Putter or potter
QFrom Leslie Stephens in France: Watching the movie of Carousel recently, we heard (during the song about the clam-bake) that “We weren’t in a mood to putter”. Was this word merely concocted to rhyme with butter or is it a recognised US expression?
A It is a well-known North American expression. It’s also common in other parts of the English-speaking world, though people outside North America prefer to spell it potter. It has no connection with butter, unless you choose to interpret that word to mean “one who butts”, as with the head.
The earliest meaning of potter (I’ll stick to that spelling) was the action of poking or prodding something repeatedly.
I have been pottering about with my stick, and my family have all been on their knees grubbing i’ the ashes.
Family Secrets by S J Pratt, 1797.
It appears in the seventeenth century but derives from the Old English pote, to push, thrust or butt. Potter evolved from it by a shift in the vowel and adding the -er ending that meant doing something again and again. It’s connected to poke and in some senses with put.
Today, potter means to occupy oneself in a desultory but pleasant manner or to do something idly to pass the time. How we got to that from poking or prodding is unclear. A century ago it had several other senses in Scottish and English dialects, such as walk slowly or feebly or do something awkwardly or ineffectually.
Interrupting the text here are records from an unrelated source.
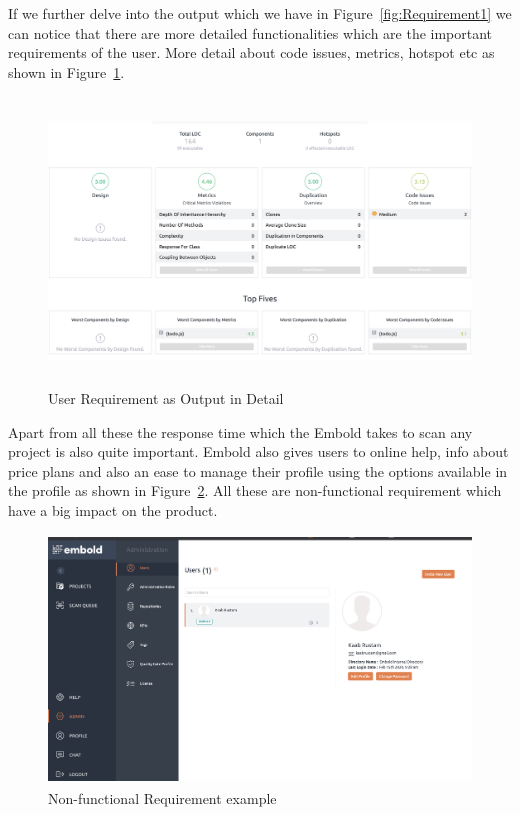 If we further delve into the output which we have in Figure~\ref{fig:Requirement1} we can notice that there are more detailed functionalities which are the important requirements of the user. More detail about code issues, metrics, hotspot etc as shown in Figure~\ref{fig:Requirement2}.\par
\begin{figure}[htbp]
\begin{center}
\includegraphics[width=6.5 in, height=3in]{requirement2.png}
\caption{User Requirement as Output in Detail ~\cite{emboldio}}
\label{fig:Requirement2}
\end{center}
\end{figure}
Apart from all these the response time which the Embold takes to scan any project is also quite important. Embold also gives users to online help, info about price plans and also an ease to manage their profile using the options available in the profile as shown in Figure~\ref{fig:Requirement3}. All these are non-functional requirement which have a big impact on the product. 
\begin{figure}[htbp]
\begin{center}
\includegraphics[width=6.5 in, height=2.6in]{Requirement3.png}
\caption{Non-functional Requirement example ~\cite{emboldio}} 
\label{fig:Requirement3}
\end{center}
\end{figure}
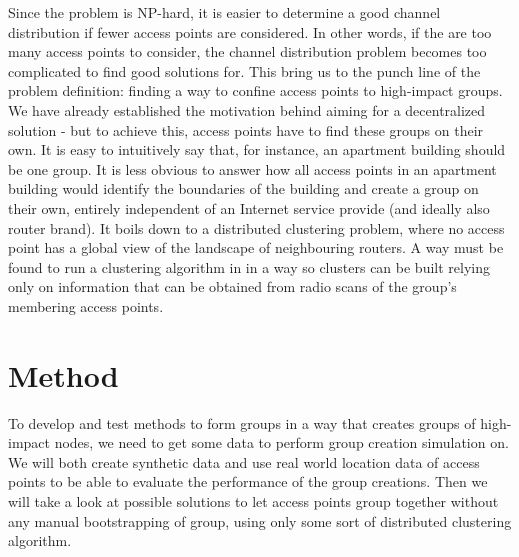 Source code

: Since the problem is NP-hard, it is easier to determine a good channel distribution if fewer access points are considered. In other words, if the are too many access points to consider, 
the channel distribution problem becomes too complicated to find good solutions for.
This bring us to the punch line of the problem definition: finding a way to confine access points to high-impact groups. We have already established the motivation behind aiming for a decentralized solution - but to achieve this, access points have to find these groups on their own. It is easy to intuitively say that, for instance, an apartment building should be one group. It is less obvious to answer how all access points in an apartment building would identify the boundaries of the building and create a group on their own, entirely independent of an Internet service provide (and ideally also router brand).
It boils down to a distributed clustering problem, where no access point has a global view of the landscape of neighbouring routers. A way must be found to run
a clustering algorithm in in a way so clusters can be built relying only on information that can be obtained from radio scans of the group's membering access points.

\section{Method}
To develop and test methods to form groups in a way that creates groups of high-impact nodes, we need to get some data to perform
group creation simulation on. We will both create synthetic data and use real world location data of access points to be able to evaluate the performance of the group creations. 
Then we will take a look at possible solutions to let access points group together without any manual bootstrapping of group, using only some sort
of distributed clustering algorithm.

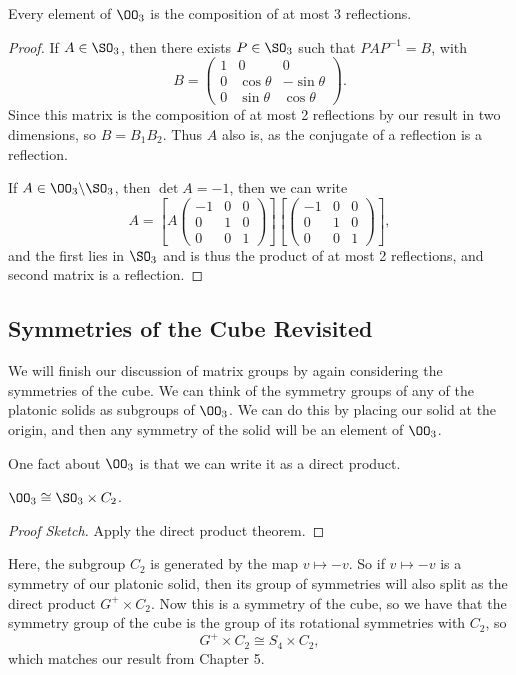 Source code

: \documentclass[a4paper]{scrartcl}
\newcommand{\newsection}{\subsection}
\begin{document}
\begin{corollary}
	Every element of $\OO_3$ is the composition of at most 3 reflections.
\end{corollary}
\begin{proof}
	If $A \in \SO_3$, then there exists $P \in \SO_3$ such that $PAP^{-1} = B$, with
	$$
	B = \begin{pmatrix}
		1 & 0 & 0 \\
		0 & \cos \theta & - \sin \theta \\
		0 & \sin \theta & \cos \theta
	\end{pmatrix}.
	$$
	Since this matrix is the composition of at most 2 reflections by our result in two dimensions, so $B = B_1 B_2$. Thus $A$ also is, as the conjugate of a reflection is a reflection.

	If $A \in \OO_3 \backslash \SO_3$, then $\det A = -1$, then we can write
	$$
	A = \left[A \begin{pmatrix}
		-1 & 0 & 0 \\
		0 & 1 & 0 \\
		0 & 0 & 1
	\end{pmatrix}\right] \left[\begin{pmatrix}
		-1 & 0 & 0 \\
		0 & 1 & 0 \\
		0 & 0 & 1
	\end{pmatrix}\right],
	$$
	and the first lies in $\SO_3$ and is thus the product of at most 2 reflections, and second matrix is a reflection.
\end{proof}



\newsection{Symmetries of the Cube Revisited}

We will finish our discussion of matrix groups by again considering the symmetries of the cube.
We can think of the symmetry groups of any of the platonic solids as subgroups of $\OO_3$. We can do this by placing our solid at the origin, and then any symmetry of the solid will be an element of $\OO_3$.

One fact about $\OO_3$ is that we can write it as a direct product.

\begin{lemma}
	$\OO_3 \cong \SO_3 \times C_2$.
\end{lemma}
\begin{proof}[Proof Sketch] Apply the direct product theorem.
\end{proof}

Here, the subgroup $C_2$ is generated by the map $v \mapsto -v$. So if $v \mapsto -v$ is a symmetry of our platonic solid, then its group of symmetries will also split as the direct product $G^+ \times C_2$. Now this is a symmetry of the cube, so we have that the symmetry group of the cube is the group of its rotational symmetries with $C_2$, so
$$
G^+ \times C_2 \cong S_4 \times C_2,
$$
which matches our result from Chapter 5.
\end{document}
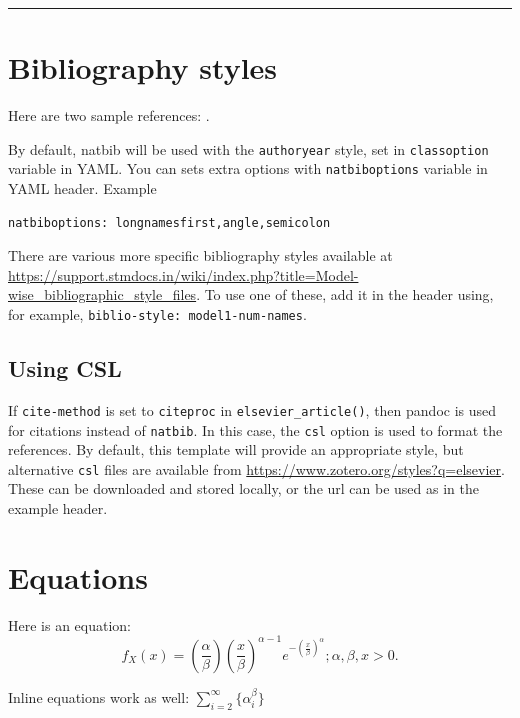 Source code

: \documentclass[
  super,
  preprint,
  3p]{elsarticle}
\begin{document}
\begin{center}\rule{0.5\linewidth}{0.5pt}\end{center}

\section{Bibliography styles}\label{bibliography-styles}

Here are two sample references: \citet{Feynman1963118}
\citet{Dirac1953888}.

By default, natbib will be used with the \texttt{authoryear} style, set
in \texttt{classoption} variable in YAML. You can sets extra options
with \texttt{natbiboptions} variable in YAML header. Example

\begin{verbatim}
natbiboptions: longnamesfirst,angle,semicolon
\end{verbatim}

There are various more specific bibliography styles available at
\url{https://support.stmdocs.in/wiki/index.php?title=Model-wise_bibliographic_style_files}.
To use one of these, add it in the header using, for example,
\texttt{biblio-style:\ model1-num-names}.

\subsection{Using CSL}\label{using-csl}

If \texttt{cite-method} is set to \texttt{citeproc} in
\texttt{elsevier\_article()}, then pandoc is used for citations instead
of \texttt{natbib}. In this case, the \texttt{csl} option is used to
format the references. By default, this template will provide an
appropriate style, but alternative \texttt{csl} files are available from
\url{https://www.zotero.org/styles?q=elsevier}. These can be downloaded
and stored locally, or the url can be used as in the example header.

\section{Equations}\label{equations}

Here is an equation: \[ 
  f_{X}(x) = \left(\frac{\alpha}{\beta}\right)
  \left(\frac{x}{\beta}\right)^{\alpha-1}
  e^{-\left(\frac{x}{\beta}\right)^{\alpha}}; 
  \alpha,\beta,x > 0 .
\]

Inline equations work as well: \(\sum_{i = 2}^\infty\{\alpha_i^\beta\}\)
\end{document}
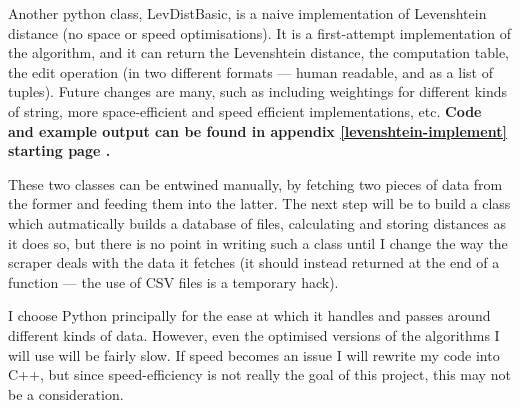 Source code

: Another python class, LevDistBasic, is a naive implementation of
Levenshtein distance (no space or speed optimisations). It is a
first-attempt implementation of the algorithm, and it can return the
Levenshtein distance, the computation table, the edit operation (in
two different formats --- human readable, and as a list of
tuples). Future changes are many, such as including weightings for
different kinds of string, more space-efficient and speed efficient
implementations, etc. \textbf{Code and example output can be found in
  appendix \ref{levenshtein-implement} starting page
  \pageref{levenshtein-implement}.}

These two classes can be entwined manually, by fetching two pieces of
data from the former and feeding them into the latter. The next step
will be to build a class which autmatically builds a database of
files, calculating and storing distances as it does so, but there is
no point in writing such a class until I change the way the scraper
deals with the data it fetches (it should instead returned at the end
of a function --- the use of CSV files is a temporary hack).

I choose Python principally for the ease at which it handles and
passes around different kinds of data. However, even the optimised
versions of the algorithms I will use will be fairly slow. If speed
becomes an issue I will rewrite my code into C++, but since
speed-efficiency is not really the goal of this project, this may not
be a consideration.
Confusion with another old verb, pother, led to potter at times meaning to trouble, perplex, worry or bother.
Many examples attached it to a person’s advancing years and loss of capabilities (“He potters about in his old age”; “Mart does potter now; he can’t stand work much longer”). The image may have been of an old man with a stick idly poking at things on the ground. The word is recorded in books and newspapers from the early nineteenth century in a number of senses, including ineffectual actions.